I want to get my car track legal, but I dont have a battery hold down and plan moving it to the trunk but need to know if it can just be bolted to the floor or if it has to be in a box? If I have a rear firewall do I need the battery box? Also my exhaust does not exit the sides (purple hornies) will this pass and do my reverse lights have to work?
Dan. If you have the battery in the trunk, it does not have to be in a box if you have a firewall between the trunk and the passenger compartment. It does have to be secured though and you have to have a battery cut off. My exhaust exits straight from the headers and mufflers. And you only need one taillight.
thanks, and I have capped lugs I heard those dont pass but my friends car has them on his evo and they let him run, his car also has the battery in the trunk from the factory with no switch (as far as I know). If its factory do they just let it go?
Sometimes on street cars that are completely stock they let a lot go since it came from the factory that way. Where are you going to race at? A lot depends on the track.
Im going to be racing at VA motorsports park. Which I assume would be more picky considering they're a NHRA track.
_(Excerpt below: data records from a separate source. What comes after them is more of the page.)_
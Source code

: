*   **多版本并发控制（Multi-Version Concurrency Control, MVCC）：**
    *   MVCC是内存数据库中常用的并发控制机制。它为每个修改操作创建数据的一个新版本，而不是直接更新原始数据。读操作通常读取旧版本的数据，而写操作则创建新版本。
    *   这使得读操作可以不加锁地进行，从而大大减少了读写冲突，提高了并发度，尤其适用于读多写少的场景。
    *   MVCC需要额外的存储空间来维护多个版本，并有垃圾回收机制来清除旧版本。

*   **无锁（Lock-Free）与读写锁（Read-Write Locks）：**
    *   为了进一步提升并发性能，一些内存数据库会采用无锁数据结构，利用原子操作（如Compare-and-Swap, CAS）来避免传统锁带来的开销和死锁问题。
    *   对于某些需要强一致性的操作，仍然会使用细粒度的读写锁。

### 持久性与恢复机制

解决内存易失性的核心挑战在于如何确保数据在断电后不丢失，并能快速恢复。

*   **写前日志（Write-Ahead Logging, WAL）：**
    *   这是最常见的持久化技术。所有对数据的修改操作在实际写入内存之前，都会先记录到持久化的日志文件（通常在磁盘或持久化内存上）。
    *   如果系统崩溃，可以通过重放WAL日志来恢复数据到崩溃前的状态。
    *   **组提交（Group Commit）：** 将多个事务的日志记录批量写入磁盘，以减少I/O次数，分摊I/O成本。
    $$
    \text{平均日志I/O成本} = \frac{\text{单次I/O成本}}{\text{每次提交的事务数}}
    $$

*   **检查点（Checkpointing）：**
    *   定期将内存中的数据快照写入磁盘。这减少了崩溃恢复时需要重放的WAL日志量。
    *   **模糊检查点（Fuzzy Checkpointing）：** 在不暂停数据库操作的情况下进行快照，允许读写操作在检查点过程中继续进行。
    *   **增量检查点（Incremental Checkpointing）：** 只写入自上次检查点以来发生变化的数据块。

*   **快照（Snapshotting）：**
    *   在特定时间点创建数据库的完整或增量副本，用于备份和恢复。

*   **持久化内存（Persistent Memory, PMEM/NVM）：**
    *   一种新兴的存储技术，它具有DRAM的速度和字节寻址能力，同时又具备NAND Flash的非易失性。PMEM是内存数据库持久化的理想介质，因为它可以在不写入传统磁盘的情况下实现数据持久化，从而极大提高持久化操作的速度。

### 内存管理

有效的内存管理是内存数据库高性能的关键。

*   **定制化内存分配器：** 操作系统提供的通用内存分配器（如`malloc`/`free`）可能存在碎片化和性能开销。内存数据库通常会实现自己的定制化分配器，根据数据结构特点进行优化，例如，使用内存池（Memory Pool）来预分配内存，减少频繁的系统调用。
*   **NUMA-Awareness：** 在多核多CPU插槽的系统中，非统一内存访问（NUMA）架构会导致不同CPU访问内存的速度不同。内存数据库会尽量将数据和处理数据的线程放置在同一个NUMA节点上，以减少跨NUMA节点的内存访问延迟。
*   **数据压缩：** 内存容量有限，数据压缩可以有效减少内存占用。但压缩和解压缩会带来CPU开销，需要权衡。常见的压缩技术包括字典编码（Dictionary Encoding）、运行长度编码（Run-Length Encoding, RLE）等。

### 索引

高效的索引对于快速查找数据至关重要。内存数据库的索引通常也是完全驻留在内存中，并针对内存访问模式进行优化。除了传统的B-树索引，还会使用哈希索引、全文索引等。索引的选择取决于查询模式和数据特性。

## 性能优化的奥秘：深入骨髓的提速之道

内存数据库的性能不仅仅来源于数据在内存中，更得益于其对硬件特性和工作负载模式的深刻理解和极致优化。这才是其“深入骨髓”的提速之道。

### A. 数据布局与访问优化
I would be surprised if the capped lugs are an issue unless you are running slicks. That rule was written with the added traction that slicks have and fears of there not being enough thread through the lug nut. With street tires I don't think that they will say a thing. At least they didn't on my Taurus the last time I took it out. As a matter of fact, they didn't complain about the covers over the lugs either. The rules state that you cannot have hub caps (they could fly off at speed) but mine are only 5" in diameter and made of plastic.
As Don said, battery bolts need to be 3/8 or 1/2" cant remember off top of head. Cut-off switch is needed and good idea. Good Luck!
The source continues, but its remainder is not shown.